OIT Upgrades Interface to the Internet

border router

Border Router

OIT used the holiday break as an opportunity to upgrade the border router and campus firewall, improving network performance and reliability.  The timing  was chosen to minimize the impact on the campus community who rely on UCInet Internet connectivity.

Prior to this project, UCI had a single system providing the link between UCInet and the Internet, and this device was also responsible for providing the campus firewall service.  This represented a vulnerability, in that hardware failure could result in loss of connectivity.

The border router was also aging, having been put into service in August of 2003, and Cisco had announced the end of maintenance for this model later this year.

The project replaced the components within the border router, added a second border router, distributed Internet services between them, and isolated the firewall service to its own redundant systems.  Tests have demonstrated a significant increase in network bandwidth as well.  Now if one of the two routers should go down, connectivity will be sustained by the redundant architecture of the new system.

The current arrangement also makes use of Cisco’s Virtual Switching System technology, allowing the two routers to be managed as a single service.

An upcoming goal is to house the two border routers in different buildings.  One will remain in Central Plant, and the other will be housed in OIT’s SSPA network vault.  This geographic distribution will further reduce the risk that loss of power or other facilities to a single building could interrupt UCI’s connection to the Internet.

Tripwire Watches for Hackers

There are a great many ways malicious users of the Internet are devising to sneak software onto a computer. It can be simply annoying but benign (adware), invasive of privacy (tracking visited web sites), and even destructive.

Security patches and firewalls are excellent defensive measures, but if something gets past those defenses, it’s important to find out before any data can be stolen or destroyed. And if your department runs a server, any disruption can be far-reaching.

Wouldn’t it be nice if something monitored the software installed on a key computer, and the configuration of the system, and notified the appropriate person any time it spotted a change? He or she could ignore changes that were deliberate, but take swift action when something was changed without permission.

This is just what Tripwire offers. Tripwire takes a snapshot of a computer, and stores this “baseline configuration” in a database. It then makes regular “integrity checks” and reports any changes (what changed, when, and by whom). Authorized changes become part of a  new baseline configuration.

Tripwire is available for Linux, Sun’s Solaris, HP’s OSF1, IBM’s AIX, and Microsoft Windows. NACS systems administrators, as well as Computing Support Coordinators in some other campus units, are deploying Tripwire to protect their key servers. The NACS Distributed Computing Support (DCS) group is also deploying Tripwire on servers it has under contract, thereby making the benefits of the software available to DCS clients.
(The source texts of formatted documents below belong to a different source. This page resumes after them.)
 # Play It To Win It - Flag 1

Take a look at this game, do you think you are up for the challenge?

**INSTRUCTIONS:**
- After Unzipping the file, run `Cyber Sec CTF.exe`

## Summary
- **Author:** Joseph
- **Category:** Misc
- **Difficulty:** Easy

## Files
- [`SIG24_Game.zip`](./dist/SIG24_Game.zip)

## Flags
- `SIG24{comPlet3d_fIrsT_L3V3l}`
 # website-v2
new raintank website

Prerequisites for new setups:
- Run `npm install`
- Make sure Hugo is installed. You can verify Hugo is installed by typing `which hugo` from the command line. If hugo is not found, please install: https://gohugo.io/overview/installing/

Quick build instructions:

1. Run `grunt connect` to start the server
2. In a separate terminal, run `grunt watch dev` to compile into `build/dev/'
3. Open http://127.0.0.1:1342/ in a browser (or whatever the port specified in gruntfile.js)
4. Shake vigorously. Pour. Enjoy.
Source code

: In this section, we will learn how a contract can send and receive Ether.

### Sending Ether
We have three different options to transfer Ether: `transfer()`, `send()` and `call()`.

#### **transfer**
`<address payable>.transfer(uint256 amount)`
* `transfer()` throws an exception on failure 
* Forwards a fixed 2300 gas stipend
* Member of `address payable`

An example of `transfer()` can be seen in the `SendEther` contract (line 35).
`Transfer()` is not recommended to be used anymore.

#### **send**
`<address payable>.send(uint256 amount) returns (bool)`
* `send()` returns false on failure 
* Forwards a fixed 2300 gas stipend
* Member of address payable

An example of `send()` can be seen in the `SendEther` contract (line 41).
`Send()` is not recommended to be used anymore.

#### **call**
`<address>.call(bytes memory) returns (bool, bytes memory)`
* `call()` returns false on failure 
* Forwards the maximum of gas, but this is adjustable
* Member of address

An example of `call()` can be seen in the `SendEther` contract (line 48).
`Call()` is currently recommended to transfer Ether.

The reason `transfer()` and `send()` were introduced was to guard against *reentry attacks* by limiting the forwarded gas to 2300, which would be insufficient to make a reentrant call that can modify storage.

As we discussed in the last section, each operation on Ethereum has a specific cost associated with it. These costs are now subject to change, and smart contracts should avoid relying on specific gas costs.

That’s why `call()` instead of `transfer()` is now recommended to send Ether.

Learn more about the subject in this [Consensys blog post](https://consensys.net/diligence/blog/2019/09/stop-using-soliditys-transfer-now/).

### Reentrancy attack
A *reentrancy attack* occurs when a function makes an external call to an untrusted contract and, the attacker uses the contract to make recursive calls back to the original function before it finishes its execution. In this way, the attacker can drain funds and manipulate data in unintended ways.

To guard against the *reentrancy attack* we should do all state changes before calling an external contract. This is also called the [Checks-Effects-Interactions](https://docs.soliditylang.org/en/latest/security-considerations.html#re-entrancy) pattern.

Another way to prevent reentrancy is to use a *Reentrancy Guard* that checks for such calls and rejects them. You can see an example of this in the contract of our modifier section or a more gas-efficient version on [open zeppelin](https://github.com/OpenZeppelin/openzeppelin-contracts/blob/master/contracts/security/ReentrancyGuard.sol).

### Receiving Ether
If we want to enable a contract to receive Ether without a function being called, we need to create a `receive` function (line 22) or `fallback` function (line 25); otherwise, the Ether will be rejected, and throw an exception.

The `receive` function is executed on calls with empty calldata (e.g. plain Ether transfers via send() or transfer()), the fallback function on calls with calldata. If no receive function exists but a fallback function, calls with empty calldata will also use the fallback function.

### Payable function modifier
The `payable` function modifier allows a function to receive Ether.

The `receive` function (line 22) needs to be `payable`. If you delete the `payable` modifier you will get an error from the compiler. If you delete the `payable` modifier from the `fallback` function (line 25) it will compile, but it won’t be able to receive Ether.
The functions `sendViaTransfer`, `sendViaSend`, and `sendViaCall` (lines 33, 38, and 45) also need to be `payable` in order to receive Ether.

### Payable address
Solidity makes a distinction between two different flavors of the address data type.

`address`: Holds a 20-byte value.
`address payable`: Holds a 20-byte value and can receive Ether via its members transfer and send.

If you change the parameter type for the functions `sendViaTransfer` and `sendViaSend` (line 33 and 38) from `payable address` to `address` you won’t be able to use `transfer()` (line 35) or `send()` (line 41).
A recent UC system wide agreement has made the Tripwire software very affordable. Departmental computing support staff and others interested are invited to contact NACS to discuss deploying Tripwire in their units.

Network Attacks Blocked

NACS Network Planning and Security team has implemented scripts in the campus Intrusion Detection System (IDS) which provide the first dynamic measures to utilize the PIX firewall’s blocking capability. These scripts automate the process of denying access to external hosts attempting to compromise systems on campus. This allows attacks to be stopped when they are detected and prevent further attempts against other campus targets.

Previously, the information gathered by the IDS was used in forensic analysis to identify problems after the fact. While this allowed for the halt of continued problems from the same host and helped alert computing support personnel to current vulnerabilities, it did not generally deter the attacker’s first attempts.

The scripts, written by NACS Chief Security Officer, Mike Iglesias, are run when the IDS detects certain signatures in network traffic which are known to indicate the presence of malicious code. A command is then sent to the PIX firewall and the intruder’s IP address is blocked at the border, preventing all further campus access. All blocking, or “shunning,” is automatically logged to a web page for easy reference by help-desk and other campus personnel.

The signatures included for dynamic blocking are carefully considered to avoid producing “false positives” (legitimate network activity which has the appearance of hostile intent). The blocks are removed after a period of time, and reinstated if the system is still attacking UCI systems or starts attacking again later.